At least, that was the theory. Janice was now fairly sure that Pennsylvania Justice supported cameras in the courtroom because Kasey liked to see herself on television. Some people just couldn’t get enough of being made a fuss of. You saw that with Kasey all the time. She had to be the queen bee at every party. She had to be the person who stood up at the microphone and announced policy at press conferences, and announced the results of investigations, too.

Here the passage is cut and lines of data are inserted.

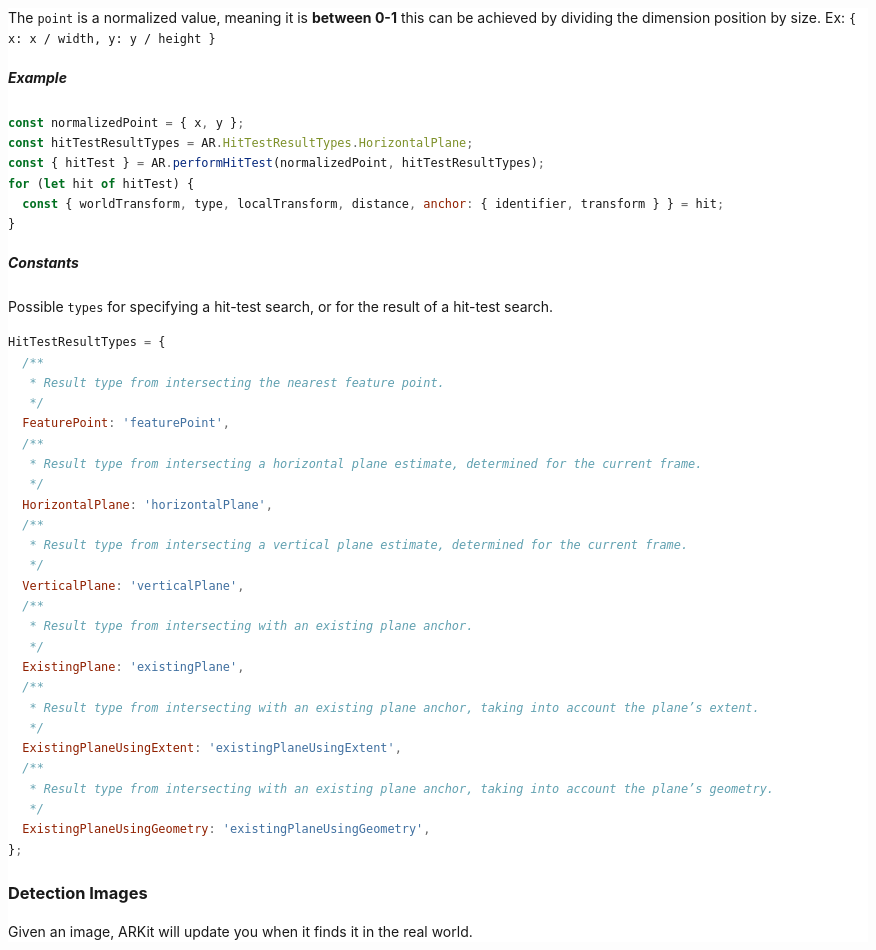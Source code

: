 The `point` is a normalized value, meaning it is **between 0-1** this can be achieved by dividing the dimension position by size.
Ex: `{ x: x / width, y: y / height }`

##### Example

```js
const normalizedPoint = { x, y };
const hitTestResultTypes = AR.HitTestResultTypes.HorizontalPlane;
const { hitTest } = AR.performHitTest(normalizedPoint, hitTestResultTypes);
for (let hit of hitTest) {
  const { worldTransform, type, localTransform, distance, anchor: { identifier, transform } } = hit;
}
```

##### Constants

Possible `types` for specifying a hit-test search, or for the result of a hit-test search.

```js
HitTestResultTypes = {
  /**
   * Result type from intersecting the nearest feature point.
   */
  FeaturePoint: 'featurePoint',
  /**
   * Result type from intersecting a horizontal plane estimate, determined for the current frame.
   */
  HorizontalPlane: 'horizontalPlane',
  /**
   * Result type from intersecting a vertical plane estimate, determined for the current frame.
   */
  VerticalPlane: 'verticalPlane',
  /**
   * Result type from intersecting with an existing plane anchor.
   */
  ExistingPlane: 'existingPlane',
  /**
   * Result type from intersecting with an existing plane anchor, taking into account the plane’s extent.
   */
  ExistingPlaneUsingExtent: 'existingPlaneUsingExtent',
  /**
   * Result type from intersecting with an existing plane anchor, taking into account the plane’s geometry.
   */
  ExistingPlaneUsingGeometry: 'existingPlaneUsingGeometry',
};
```

### Detection Images

Given an image, ARKit will update you when it finds it in the real world.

Somebody else might have given the spotlight to one of the people who did the really important work, but not Kasey. No matter how many hours the volunteer lawyers spent working on cases, no matter how many mountains of material the volunteer researchers looked through to find the kink in the armor of conviction, no matter how much work other people did, it was always Kasey up there, being the Public Face of the Organization.
Well, Janice thought, that kind of thing always ended badly. That kind of thing ruined organizations. It put an end to all the good work. Janice knew that for certain, because she’d seen half a dozen organizations come apart.
The first of the Web sites Janice managed to get to load was WTFX, which was, of course, Fox. Janice never watched the Fox News cable channel, because it was nothing but lies and propaganda, but she watched all the local channels in turn, because no single one of them ever seemed to have what she needed for weather.